#### TASK BRIEF
Give the data below again exactly as written, but without the pictures.

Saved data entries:

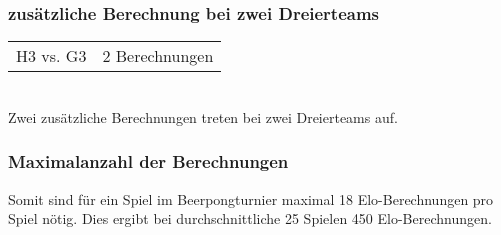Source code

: \documentclass[a4paper, 12pt]{article}
\begin{document}
\subsubsection{zusätzliche Berechnung bei zwei Dreierteams}
\begin{tabular}[h]{ll}
H3 vs. G3 & 2 Berechnungen \\
\end{tabular}
\\Zwei zusätzliche Berechnungen treten bei zwei Dreierteams auf.
\subsubsection{Maximalanzahl der Berechnungen}
Somit sind für ein Spiel im Beerpongturnier maximal 18 Elo-Berechnungen pro Spiel nötig. Dies ergibt bei durchschnittliche 25 Spielen 450 Elo-Berechnungen.
\end{document}
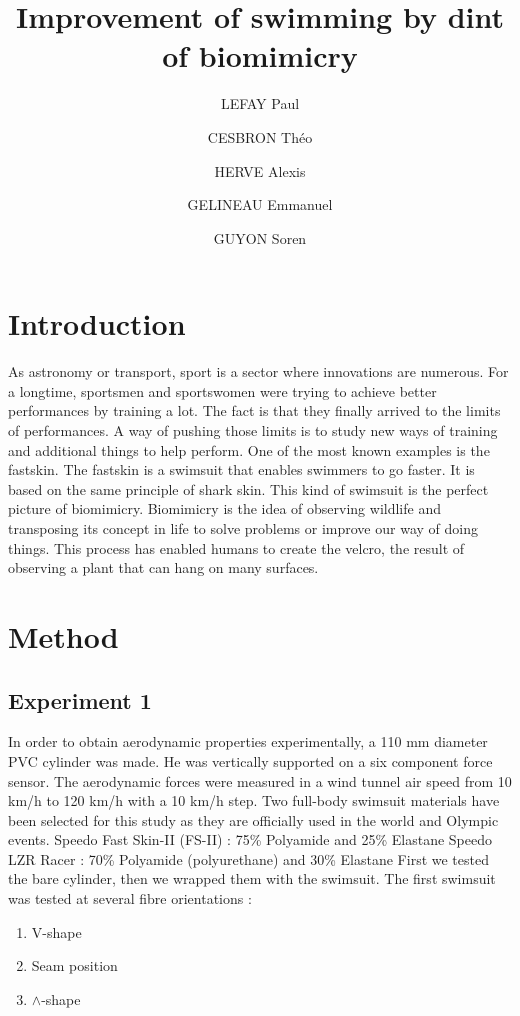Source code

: \documentclass[twoside,twocolumn]{article}                          %
\title{Improvement of swimming by dint of biomimicry}               %
\author[3]{LEFAY Paul}                                              %
\author[1]{CESBRON Théo}
\author[2]{HERVE Alexis}
\author[2]{GELINEAU Emmanuel}
\author[2]{GUYON Soren}
\affil[1]{BIO}                                                     %
\affil[2]{EOC}
\affil[3]{CSS}
\begin{document}
\renewcommand\thesection{\Roman{section}}                           %
\renewcommand\thesubsection{\roman{subsection}}                     %


\cfoot{\thepage}

\maketitle{}										                                    %

\newpage
\section{Introduction}
As astronomy or transport, sport is a sector where innovations are numerous. For a longtime, sportsmen and sportswomen were trying to achieve better performances by training a lot. The fact is that they finally arrived to the limits of performances. A way of pushing those limits is to study new ways of training and additional things to help perform. One of the most known examples is the fastskin. The fastskin is a swimsuit that enables swimmers to go faster. It is based on the same principle of shark skin.
This kind of swimsuit is the perfect picture of biomimicry. Biomimicry is the idea of observing wildlife and transposing its concept in life to solve problems or improve our way of doing things. This process has enabled humans to create the velcro, the result of observing a plant that can hang on many surfaces.


\section{Method}
\subsection{Experiment 1}
In order to obtain aerodynamic properties experimentally, a 110 mm diameter PVC cylinder was made. He was vertically supported on a six component force sensor. The aerodynamic forces were measured in a wind tunnel air speed from 10 km/h to 120 km/h with a 10 km/h step. Two full-body swimsuit materials have been selected for this study as they are officially used in the world and Olympic events.
Speedo Fast Skin-II (FS-II) : 75\% Polyamide and 25\% Elastane 
Speedo LZR Racer :  70\% Polyamide (polyurethane) and 30\% Elastane 
First we tested the bare cylinder, then we wrapped them with the swimsuit. The first swimsuit was tested at several fibre orientations :
\begin{enumerate}
  \item V-shape
  \item Seam position
  \item $\wedge$-shape
\end{enumerate}
\end{document}

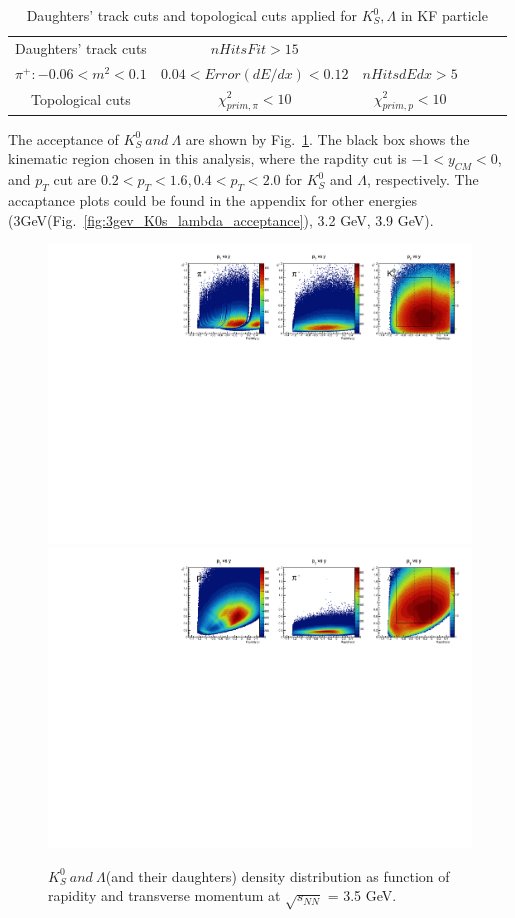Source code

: \begin{table}
    \centering
    \begin{tabular}{|c|c|c|l|l|l|} \hline 
         Daughters' track cuts&  $nHitsFit > 15$ &\makecell{$|n\sigma_{\pi,p}-shift| < 3$, \\$\pi^{+}: -0.06 < m^2 < 0.1$}&$0.04 < Error(dE/dx ) < 0.12$ &$nHitsdEdx > 5$\\ \hline 
         Topological cuts&  $\chi^2_{prim, \pi}<10$&   $\chi^2_{prim, p}<10$& &\\ \hline
    \end{tabular}
    \caption{Daughters' track cuts and topological cuts applied for $K^{0}_{S}, \Lambda$ in KF particle}
    \label{tab:K0s_lam_cut}
\end{table}
The acceptance of $K^{0}_{S}~and~\Lambda$ are shown by Fig.~\ref{fig:3p5_K0s_lambda_acceptance}. 
The black box shows the kinematic region chosen in this analysis, where the rapdity cut is $-1<y_{CM}<0$, 
and $p_T$ cut are $0.2<p_T<1.6, 0.4<p_T<2.0$ for $K^{0}_{S}$ and $\Lambda$, respectively.
The accaptance plots could be found in the appendix for other energies (3GeV(Fig.~\ref{fig:3gev_K0s_lambda_acceptance}), 3.2 GeV, 3.9 GeV).



\begin{figure}[hbt!]
\centering
\includegraphics[width=0.55\linewidth]{figures/chapter02/3p5gev_K0s_acceptance.pdf}
\includegraphics[width=0.55\linewidth]{figures/chapter02/3p5gev_lambda_acceptance.pdf}
\caption{$K^{0}_{S}~and~\Lambda$(and their daughters) density distribution as function of rapidity and transverse momentum at $\sqrt{s_{NN}}$ = 3.5 GeV.}
\label{fig:3p5_K0s_lambda_acceptance}
\end{figure}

#### EXERCISE RESULT
Source code

: \documentclass[a4paper, 12pt]{article}
\begin{document}
\subsubsection{zusätzliche Berechnung bei zwei Dreierteams}
\begin{tabular}[h]{ll}
H3 vs. G3 & 2 Berechnungen \\
\end{tabular}
\\Zwei zusätzliche Berechnungen treten bei zwei Dreierteams auf.
\subsubsection{Maximalanzahl der Berechnungen}
Somit sind für ein Spiel im Beerpongturnier maximal 18 Elo-Berechnungen pro Spiel nötig. Dies ergibt bei durchschnittliche 25 Spielen 450 Elo-Berechnungen.
\end{document}
Source code

: \documentclass[twoside,twocolumn]{article}                          %
\title{Improvement of swimming by dint of biomimicry}               %
\author[3]{LEFAY Paul}                                              %
\author[1]{CESBRON Théo}
\author[2]{HERVE Alexis}
\author[2]{GELINEAU Emmanuel}
\author[2]{GUYON Soren}
\affil[1]{BIO}                                                     %
\affil[2]{EOC}
\affil[3]{CSS}
\begin{document}
\renewcommand\thesection{\Roman{section}}                           %
\renewcommand\thesubsection{\roman{subsection}}                     %


\cfoot{\thepage}

\maketitle{}										                                    %

\newpage
\section{Introduction}
As astronomy or transport, sport is a sector where innovations are numerous. For a longtime, sportsmen and sportswomen were trying to achieve better performances by training a lot. The fact is that they finally arrived to the limits of performances. A way of pushing those limits is to study new ways of training and additional things to help perform. One of the most known examples is the fastskin. The fastskin is a swimsuit that enables swimmers to go faster. It is based on the same principle of shark skin.
This kind of swimsuit is the perfect picture of biomimicry. Biomimicry is the idea of observing wildlife and transposing its concept in life to solve problems or improve our way of doing things. This process has enabled humans to create the velcro, the result of observing a plant that can hang on many surfaces.


\section{Method}
\subsection{Experiment 1}
In order to obtain aerodynamic properties experimentally, a 110 mm diameter PVC cylinder was made. He was vertically supported on a six component force sensor. The aerodynamic forces were measured in a wind tunnel air speed from 10 km/h to 120 km/h with a 10 km/h step. Two full-body swimsuit materials have been selected for this study as they are officially used in the world and Olympic events.
Speedo Fast Skin-II (FS-II) : 75\% Polyamide and 25\% Elastane 
Speedo LZR Racer :  70\% Polyamide (polyurethane) and 30\% Elastane 
First we tested the bare cylinder, then we wrapped them with the swimsuit. The first swimsuit was tested at several fibre orientations :
\begin{enumerate}
  \item V-shape
  \item Seam position
  \item $\wedge$-shape
\end{enumerate}
\end{document}

Source code

: \begin{table}
    \centering
    \begin{tabular}{|c|c|c|l|l|l|} \hline 
         Daughters' track cuts&  $nHitsFit > 15$ &\makecell{$|n\sigma_{\pi,p}-shift| < 3$, \\$\pi^{+}: -0.06 < m^2 < 0.1$}&$0.04 < Error(dE/dx ) < 0.12$ &$nHitsdEdx > 5$\\ \hline 
         Topological cuts&  $\chi^2_{prim, \pi}<10$&   $\chi^2_{prim, p}<10$& &\\ \hline
    \end{tabular}
    \caption{Daughters' track cuts and topological cuts applied for $K^{0}_{S}, \Lambda$ in KF particle}
    \label{tab:K0s_lam_cut}
\end{table}
The acceptance of $K^{0}_{S}~and~\Lambda$ are shown by Fig.~\ref{fig:3p5_K0s_lambda_acceptance}. 
The black box shows the kinematic region chosen in this analysis, where the rapdity cut is $-1<y_{CM}<0$, 
and $p_T$ cut are $0.2<p_T<1.6, 0.4<p_T<2.0$ for $K^{0}_{S}$ and $\Lambda$, respectively.
The accaptance plots could be found in the appendix for other energies (3GeV(Fig.~\ref{fig:3gev_K0s_lambda_acceptance}), 3.2 GeV, 3.9 GeV).



\begin{figure}[hbt!]
\centering
\includegraphics[width=0.55\linewidth]{figures/chapter02/3p5gev_K0s_acceptance.pdf}
\includegraphics[width=0.55\linewidth]{figures/chapter02/3p5gev_lambda_acceptance.pdf}
\caption{$K^{0}_{S}~and~\Lambda$(and their daughters) density distribution as function of rapidity and transverse momentum at $\sqrt{s_{NN}}$ = 3.5 GeV.}
\label{fig:3p5_K0s_lambda_acceptance}
\end{figure}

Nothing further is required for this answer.